Days roll on

Discussion in 'Suicidal Thoughts and Feelings' started by Aaron1F, Oct 9, 2016.

  1. Aaron1F

    Aaron1F Well-Known Member

    The days roll on and others seem and look so happy and contented. Going about their daily lives with what seems such easy with complicated issues. Would be stupid and naive to think that was all true but that's how it appears. For me the world is slowing down and it gets so much harder to function or enjoy the things we once did.Sad fact is I've destroyed family life by withdrawing and wanting to be alone and in active.For Two years I was so bad I wasn't able to work. Classed as having depression and Ptsd from my days whilst serving in the Fire and Rescue Service. During my time off work poorly I lost my mum too. I became a zombie had no feelings or desire to live.My wife and kids did not understand me at all and took things all the wrong way. Worst thing is I have made things so much worst and caused much of it myself.
    Finally got my self back into a job and records recovering from being broke and a failure to provide for my family.
    However the fog black dog depression or what ever you call it is back. It's never been far away and sneaks back when you least expect it.If feel misundertood and beyond help. Again can't sleep it's like being wired to the National grid and when I final fall a sleep the nightmare occur.

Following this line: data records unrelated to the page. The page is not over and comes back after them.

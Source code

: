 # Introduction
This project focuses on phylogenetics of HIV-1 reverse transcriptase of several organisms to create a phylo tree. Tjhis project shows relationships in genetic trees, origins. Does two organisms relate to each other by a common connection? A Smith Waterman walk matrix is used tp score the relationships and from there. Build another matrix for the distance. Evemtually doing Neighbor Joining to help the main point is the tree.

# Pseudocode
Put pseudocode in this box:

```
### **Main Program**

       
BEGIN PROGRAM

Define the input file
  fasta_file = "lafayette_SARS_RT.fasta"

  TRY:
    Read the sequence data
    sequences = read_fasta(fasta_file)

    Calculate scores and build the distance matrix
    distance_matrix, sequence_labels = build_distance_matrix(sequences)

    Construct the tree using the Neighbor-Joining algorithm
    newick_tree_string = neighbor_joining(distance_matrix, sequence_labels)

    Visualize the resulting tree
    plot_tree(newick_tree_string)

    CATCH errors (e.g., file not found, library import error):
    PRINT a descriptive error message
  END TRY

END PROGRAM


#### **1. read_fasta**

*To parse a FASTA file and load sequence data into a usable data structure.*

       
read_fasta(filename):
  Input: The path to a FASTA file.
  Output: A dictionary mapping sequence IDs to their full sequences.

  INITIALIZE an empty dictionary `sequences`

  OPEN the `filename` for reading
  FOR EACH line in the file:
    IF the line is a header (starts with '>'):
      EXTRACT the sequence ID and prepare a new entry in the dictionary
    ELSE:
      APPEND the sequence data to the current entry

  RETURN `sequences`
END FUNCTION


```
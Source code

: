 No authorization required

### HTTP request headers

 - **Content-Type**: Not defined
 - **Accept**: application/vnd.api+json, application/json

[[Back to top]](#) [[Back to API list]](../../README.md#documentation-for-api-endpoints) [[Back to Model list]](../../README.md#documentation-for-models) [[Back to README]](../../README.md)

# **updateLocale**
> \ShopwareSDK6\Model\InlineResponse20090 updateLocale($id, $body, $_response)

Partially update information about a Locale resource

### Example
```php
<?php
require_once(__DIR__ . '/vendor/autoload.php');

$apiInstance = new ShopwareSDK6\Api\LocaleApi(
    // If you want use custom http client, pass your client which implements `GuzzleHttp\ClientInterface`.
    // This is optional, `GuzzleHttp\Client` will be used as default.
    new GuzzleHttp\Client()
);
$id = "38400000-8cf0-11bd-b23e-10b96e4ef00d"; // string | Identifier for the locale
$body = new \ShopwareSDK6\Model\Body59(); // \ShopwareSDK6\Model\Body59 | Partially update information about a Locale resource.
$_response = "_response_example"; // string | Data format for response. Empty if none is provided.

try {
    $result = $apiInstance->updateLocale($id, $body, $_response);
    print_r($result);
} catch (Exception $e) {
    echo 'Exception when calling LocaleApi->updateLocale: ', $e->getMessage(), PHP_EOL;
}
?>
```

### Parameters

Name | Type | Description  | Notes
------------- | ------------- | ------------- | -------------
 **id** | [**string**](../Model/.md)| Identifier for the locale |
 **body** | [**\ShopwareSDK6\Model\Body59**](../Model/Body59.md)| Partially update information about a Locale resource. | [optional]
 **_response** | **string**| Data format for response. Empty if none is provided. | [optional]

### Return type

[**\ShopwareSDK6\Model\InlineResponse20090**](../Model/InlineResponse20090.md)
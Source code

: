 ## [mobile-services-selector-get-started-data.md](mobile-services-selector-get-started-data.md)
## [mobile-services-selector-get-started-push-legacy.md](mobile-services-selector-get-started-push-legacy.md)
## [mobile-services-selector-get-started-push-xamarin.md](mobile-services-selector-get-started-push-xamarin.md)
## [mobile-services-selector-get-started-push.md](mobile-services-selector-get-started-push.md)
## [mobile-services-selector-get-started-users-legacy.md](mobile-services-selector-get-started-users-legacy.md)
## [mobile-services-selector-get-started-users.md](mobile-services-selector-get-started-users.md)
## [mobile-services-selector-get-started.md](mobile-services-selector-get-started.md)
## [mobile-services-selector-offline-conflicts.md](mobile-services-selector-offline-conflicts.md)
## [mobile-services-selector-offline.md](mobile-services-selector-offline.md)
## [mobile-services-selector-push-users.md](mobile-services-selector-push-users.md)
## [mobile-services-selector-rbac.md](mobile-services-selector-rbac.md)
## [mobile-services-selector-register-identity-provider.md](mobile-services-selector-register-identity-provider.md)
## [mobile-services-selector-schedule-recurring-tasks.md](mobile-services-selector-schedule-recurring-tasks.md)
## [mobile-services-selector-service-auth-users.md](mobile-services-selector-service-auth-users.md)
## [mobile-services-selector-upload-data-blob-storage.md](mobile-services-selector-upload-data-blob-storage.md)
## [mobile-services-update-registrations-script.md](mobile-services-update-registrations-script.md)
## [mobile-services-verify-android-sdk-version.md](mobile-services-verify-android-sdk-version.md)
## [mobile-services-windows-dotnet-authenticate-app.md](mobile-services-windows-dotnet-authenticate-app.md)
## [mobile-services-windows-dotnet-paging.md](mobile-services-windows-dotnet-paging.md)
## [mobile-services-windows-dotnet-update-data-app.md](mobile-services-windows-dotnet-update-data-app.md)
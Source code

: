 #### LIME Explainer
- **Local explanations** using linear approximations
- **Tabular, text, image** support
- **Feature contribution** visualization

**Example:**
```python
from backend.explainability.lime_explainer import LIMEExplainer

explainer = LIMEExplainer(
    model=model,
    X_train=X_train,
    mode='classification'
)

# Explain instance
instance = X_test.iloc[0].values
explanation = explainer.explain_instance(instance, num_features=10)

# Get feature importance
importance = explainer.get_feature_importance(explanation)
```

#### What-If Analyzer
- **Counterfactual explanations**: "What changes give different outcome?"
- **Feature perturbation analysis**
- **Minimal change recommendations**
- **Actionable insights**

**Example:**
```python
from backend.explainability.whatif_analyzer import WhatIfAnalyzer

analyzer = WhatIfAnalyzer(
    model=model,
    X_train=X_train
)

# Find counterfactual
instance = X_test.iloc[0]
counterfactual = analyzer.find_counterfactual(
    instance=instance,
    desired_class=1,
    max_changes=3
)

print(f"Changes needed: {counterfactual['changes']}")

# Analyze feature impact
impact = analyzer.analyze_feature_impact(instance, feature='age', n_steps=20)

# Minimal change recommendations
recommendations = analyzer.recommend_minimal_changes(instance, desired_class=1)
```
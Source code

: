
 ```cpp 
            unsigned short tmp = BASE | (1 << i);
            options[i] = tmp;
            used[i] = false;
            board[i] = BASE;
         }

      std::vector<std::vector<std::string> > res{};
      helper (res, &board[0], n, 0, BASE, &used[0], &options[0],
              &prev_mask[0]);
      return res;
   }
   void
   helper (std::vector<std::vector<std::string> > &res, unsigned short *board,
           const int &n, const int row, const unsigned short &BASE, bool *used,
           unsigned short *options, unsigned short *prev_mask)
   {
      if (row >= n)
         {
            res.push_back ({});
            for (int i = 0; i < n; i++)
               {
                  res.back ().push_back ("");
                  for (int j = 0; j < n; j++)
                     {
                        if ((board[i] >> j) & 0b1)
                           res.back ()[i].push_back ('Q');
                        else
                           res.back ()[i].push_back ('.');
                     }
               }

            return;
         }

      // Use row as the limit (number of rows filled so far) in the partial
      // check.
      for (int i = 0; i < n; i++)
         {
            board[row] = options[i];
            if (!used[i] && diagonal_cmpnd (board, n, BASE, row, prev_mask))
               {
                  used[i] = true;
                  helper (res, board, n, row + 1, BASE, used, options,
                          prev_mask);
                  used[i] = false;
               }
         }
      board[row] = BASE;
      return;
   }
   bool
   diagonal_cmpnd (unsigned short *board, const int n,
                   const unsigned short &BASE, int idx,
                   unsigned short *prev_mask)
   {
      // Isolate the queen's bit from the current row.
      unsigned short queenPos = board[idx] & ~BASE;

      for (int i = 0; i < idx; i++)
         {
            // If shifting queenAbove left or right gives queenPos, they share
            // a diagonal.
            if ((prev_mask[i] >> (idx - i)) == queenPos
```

Every day I wake tired from the day before.My memory too seems to be failing too which just makes matters worse.
    Tired worn out want it all to go away
    Or I will go away
     
  2. BarryW

    BarryW Well-Known Member

    Hello Aaron1F,

    Welcome to the forum. There are many people here who are toughing out their respective situations and can likely provide some insight for yours. I don't have much in the way of suggestions for you but I also spent some years pretty badly withdrawn from my family (and in some ways still am). I can say that it is possible to make progress on repairing relations slowly over time if you continue to make the effort. Thank you for your service in fire and rescue! Check out some of the other sections of the forum for tips on how to get a good night's rest - compiled by other members struggling with sleeplessness.
     
  3. Aaron1F

    Aaron1F Well-Known Member

    Hi ya
    Nice reply thanking me for my role in the Fire and Rescue Service I appreciate that.
    No many people would say that unless required our service thank you.
    I chose to join and did over ten years but decide to leave as struggled with dealing with Rta and Rtc.Although I had no emotional attachement to the casualties it was hard telling someone they would be OK knowing they were in some case very poorly and would not survive.Dealing with fatalities was easier as they had already goneand was just a case of cleaning up.
    Was so scared I would meet someone I knew or and struggled when children were involved.
    Strange thing is the nightmares are about feeling the heat of fire and being trapped and burning to death.
    Never ever in a million years thought I would get sick this thought I was much stronger. My inability to deal with things has ruined everything so gutted I allowed myself to fall to this.